Effect of complexing agents of double metal cyanide catalyst on the copolymerizations of cyclohexene oxide and carbon dioxide

Abstract

Copolymerizations of cyclohexene oxide (CHO) with carbon dioxide have been carried out by using a series of double metal cyanide (DMC) catalysts of the general formula, Zn 3[Co(CN) 6] 2· xZnX 2· yH 2O· z[complexing agent (CA)], prepared by reacting ZnClB 2B and KB 3B[Co(CN)B 6B]B 2 in the presence of tert-butyl alcohol as a main CA and various co-complexing agents (co-CAs) such as poly(tetramethylene ether glycol), polypropylene glycol, polyethylene glycol, poly(ethylene oxide)–poly(propylene oxide)–poly(ethylene oxide) triblock copolymer, and hyperbranched polyglycidol.The resulting DMC catalysts are characterized by elemental analysis, X-ray photoelectron spectroscopy, infrared spectroscopy, X-ray powder diffraction, thermal analysis and electron microscopy.
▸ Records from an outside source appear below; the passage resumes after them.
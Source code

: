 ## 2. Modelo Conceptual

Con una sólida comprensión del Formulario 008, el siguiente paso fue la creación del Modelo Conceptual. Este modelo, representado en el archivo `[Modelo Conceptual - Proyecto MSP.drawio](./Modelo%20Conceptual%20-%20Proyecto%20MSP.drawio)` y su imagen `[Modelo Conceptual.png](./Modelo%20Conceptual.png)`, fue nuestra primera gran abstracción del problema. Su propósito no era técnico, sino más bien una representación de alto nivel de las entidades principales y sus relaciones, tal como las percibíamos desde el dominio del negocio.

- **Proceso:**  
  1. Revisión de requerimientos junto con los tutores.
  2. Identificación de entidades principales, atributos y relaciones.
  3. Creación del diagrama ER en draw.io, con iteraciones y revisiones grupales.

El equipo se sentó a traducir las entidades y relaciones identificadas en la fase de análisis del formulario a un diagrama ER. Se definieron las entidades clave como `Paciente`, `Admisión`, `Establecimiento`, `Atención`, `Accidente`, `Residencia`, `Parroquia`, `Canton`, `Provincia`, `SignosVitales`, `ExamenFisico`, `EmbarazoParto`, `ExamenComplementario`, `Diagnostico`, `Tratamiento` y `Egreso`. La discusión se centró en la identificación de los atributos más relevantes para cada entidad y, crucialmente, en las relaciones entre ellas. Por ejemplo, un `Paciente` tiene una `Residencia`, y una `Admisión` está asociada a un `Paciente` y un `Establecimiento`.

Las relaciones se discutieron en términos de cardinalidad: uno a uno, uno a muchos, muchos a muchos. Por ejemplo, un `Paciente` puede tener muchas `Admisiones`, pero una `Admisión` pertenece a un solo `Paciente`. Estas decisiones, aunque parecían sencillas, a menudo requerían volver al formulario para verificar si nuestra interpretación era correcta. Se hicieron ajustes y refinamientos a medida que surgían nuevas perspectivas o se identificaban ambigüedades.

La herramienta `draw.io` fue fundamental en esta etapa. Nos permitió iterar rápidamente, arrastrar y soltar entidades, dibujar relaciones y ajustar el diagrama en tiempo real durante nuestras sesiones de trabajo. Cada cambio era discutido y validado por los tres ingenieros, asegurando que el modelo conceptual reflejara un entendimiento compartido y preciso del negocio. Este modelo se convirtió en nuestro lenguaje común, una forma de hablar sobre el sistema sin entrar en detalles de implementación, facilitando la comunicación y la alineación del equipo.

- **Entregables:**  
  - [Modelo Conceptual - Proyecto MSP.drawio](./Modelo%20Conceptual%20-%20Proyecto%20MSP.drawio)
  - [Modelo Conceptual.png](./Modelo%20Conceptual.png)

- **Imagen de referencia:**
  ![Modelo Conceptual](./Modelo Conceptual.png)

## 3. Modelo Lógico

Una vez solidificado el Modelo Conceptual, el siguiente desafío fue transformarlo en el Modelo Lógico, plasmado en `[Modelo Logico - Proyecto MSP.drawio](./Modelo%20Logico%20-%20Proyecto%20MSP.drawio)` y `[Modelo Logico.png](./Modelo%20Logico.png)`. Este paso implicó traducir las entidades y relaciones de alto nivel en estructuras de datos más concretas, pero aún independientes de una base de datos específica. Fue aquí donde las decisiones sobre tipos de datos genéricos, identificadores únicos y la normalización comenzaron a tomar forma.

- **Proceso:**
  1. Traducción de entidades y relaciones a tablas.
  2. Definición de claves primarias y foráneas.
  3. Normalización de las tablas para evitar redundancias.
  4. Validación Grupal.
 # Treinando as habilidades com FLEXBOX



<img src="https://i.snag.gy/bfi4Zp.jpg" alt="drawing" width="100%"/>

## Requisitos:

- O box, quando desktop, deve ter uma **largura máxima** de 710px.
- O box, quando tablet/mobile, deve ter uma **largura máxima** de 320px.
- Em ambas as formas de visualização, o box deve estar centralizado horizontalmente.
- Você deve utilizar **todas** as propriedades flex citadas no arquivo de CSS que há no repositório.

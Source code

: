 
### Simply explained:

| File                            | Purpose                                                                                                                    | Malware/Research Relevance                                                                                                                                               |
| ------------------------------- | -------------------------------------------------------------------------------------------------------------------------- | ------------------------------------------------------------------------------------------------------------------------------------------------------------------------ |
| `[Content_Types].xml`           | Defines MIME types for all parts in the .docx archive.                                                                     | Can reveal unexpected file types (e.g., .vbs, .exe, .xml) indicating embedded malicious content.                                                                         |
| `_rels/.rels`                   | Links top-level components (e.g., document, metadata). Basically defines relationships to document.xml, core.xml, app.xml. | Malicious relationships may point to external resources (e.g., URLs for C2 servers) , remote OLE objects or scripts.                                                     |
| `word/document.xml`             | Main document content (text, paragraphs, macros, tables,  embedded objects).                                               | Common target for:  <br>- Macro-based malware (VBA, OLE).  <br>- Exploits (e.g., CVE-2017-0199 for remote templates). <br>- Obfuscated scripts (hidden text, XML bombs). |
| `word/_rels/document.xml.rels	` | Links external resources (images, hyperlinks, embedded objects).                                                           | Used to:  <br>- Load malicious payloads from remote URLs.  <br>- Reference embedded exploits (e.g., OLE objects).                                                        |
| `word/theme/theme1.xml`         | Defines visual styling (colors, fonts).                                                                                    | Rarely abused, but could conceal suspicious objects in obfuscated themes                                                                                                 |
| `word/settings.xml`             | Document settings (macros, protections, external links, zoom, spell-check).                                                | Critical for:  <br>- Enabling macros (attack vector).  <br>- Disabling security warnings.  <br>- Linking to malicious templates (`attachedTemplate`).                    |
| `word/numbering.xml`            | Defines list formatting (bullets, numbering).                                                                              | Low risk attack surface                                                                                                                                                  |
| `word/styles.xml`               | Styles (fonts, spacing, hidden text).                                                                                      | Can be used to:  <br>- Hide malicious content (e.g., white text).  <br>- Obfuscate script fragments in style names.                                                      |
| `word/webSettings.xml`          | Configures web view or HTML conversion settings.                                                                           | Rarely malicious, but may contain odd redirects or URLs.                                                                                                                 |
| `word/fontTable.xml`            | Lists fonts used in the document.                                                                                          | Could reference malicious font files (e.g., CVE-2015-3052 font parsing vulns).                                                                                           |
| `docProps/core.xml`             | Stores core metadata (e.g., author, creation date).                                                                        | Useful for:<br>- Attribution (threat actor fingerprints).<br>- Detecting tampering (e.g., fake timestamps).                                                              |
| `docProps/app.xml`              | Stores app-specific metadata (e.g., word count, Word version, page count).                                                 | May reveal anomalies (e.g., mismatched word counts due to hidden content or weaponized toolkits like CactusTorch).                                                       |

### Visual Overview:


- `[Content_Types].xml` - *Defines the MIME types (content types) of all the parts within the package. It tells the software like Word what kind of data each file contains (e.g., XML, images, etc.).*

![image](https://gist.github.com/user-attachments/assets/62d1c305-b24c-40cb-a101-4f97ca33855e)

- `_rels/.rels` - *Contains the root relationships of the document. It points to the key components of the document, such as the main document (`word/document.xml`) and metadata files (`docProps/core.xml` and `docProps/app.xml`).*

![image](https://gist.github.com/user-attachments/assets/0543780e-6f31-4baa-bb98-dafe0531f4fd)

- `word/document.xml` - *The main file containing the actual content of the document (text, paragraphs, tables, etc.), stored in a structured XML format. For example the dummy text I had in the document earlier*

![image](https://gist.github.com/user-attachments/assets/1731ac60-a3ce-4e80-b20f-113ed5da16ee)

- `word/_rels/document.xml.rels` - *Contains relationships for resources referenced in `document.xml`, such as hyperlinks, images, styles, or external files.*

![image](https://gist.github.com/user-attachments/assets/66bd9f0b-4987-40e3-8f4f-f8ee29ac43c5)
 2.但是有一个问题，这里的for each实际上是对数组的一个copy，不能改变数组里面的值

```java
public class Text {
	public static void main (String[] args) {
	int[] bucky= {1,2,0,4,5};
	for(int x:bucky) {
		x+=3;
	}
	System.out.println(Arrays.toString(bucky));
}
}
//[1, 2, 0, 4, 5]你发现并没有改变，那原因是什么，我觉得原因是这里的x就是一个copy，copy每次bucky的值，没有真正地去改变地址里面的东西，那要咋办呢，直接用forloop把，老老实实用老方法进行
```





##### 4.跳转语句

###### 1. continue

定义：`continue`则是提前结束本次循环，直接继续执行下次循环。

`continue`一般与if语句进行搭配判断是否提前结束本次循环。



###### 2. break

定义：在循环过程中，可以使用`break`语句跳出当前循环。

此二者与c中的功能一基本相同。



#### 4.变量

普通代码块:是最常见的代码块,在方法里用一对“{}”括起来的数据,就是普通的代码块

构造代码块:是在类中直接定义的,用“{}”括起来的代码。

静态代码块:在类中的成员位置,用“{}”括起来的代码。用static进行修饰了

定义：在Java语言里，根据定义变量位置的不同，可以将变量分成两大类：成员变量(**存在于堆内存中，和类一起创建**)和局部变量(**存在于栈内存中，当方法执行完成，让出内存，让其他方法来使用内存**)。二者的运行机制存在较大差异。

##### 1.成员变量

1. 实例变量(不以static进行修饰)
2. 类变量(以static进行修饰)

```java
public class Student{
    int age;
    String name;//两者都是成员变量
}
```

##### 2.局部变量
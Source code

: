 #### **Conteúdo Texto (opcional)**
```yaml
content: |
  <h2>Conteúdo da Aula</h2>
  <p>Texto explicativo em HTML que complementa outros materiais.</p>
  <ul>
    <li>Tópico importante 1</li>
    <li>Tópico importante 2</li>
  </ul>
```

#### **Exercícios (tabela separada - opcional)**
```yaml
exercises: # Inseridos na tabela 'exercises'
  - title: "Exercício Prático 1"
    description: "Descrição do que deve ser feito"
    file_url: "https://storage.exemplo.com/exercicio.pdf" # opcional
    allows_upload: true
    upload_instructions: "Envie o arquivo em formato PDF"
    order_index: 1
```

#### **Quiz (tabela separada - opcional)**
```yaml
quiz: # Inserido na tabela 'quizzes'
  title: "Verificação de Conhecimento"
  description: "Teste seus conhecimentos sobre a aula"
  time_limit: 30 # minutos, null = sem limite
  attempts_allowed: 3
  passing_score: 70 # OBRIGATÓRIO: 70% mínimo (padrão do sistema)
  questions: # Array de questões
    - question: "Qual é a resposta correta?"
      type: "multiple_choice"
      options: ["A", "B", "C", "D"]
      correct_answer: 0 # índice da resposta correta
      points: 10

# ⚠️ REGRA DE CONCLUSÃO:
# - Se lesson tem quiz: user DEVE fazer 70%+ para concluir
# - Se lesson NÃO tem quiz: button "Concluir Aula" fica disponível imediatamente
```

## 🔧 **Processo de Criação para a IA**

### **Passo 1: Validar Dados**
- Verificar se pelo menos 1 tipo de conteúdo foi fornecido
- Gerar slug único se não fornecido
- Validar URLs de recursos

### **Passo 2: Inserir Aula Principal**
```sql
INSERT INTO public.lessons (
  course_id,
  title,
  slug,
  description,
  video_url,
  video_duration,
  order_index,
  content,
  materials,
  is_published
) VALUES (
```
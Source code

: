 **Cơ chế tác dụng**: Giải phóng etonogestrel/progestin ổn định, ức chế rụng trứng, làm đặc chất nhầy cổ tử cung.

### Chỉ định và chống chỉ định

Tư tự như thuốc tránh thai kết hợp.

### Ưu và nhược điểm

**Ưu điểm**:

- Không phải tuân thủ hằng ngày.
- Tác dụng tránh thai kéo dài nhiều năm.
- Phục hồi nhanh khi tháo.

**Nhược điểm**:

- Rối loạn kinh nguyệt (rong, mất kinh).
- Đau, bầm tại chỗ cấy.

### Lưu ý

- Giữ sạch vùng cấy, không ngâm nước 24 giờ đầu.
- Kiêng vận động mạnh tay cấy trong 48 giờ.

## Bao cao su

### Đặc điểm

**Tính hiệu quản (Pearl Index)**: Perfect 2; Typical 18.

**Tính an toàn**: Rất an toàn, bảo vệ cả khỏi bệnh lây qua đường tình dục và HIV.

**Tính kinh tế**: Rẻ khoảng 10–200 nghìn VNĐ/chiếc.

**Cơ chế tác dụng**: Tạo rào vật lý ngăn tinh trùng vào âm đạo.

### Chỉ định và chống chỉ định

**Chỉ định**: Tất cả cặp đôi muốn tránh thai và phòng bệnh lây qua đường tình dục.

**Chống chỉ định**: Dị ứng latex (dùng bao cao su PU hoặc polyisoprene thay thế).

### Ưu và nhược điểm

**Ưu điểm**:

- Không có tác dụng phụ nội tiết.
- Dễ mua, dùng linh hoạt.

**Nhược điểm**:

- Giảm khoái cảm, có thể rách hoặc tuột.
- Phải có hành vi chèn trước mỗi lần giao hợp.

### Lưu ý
The structure of DMC catalysts with an average size ranging from 183.3 to 294.2 nm changes from amorphous to crystalline based on the co-CA used. All catalysts show high copolymerization activities depending on the type of co-CA and polymerization parameters. The resultant copolymers are analyzed by using nuclear magnetic resonance spectroscopy, infrared spectroscopy, gel permeation chromatography, and thermal analysis. The amount of CO 2 fixation on the polymer backbone changes dramatically according to the type of co-CA used: i.e. carbonate content ranging between 0.14 and 0.63. The copolymers are characterized by moderate molecular weight ( M n = 5400–11,600) with narrow polydispersity index (<2.0). The copolymers bearing large amount of CO 2 in their backbone show glass transition temperatures between 70 and 100 °C.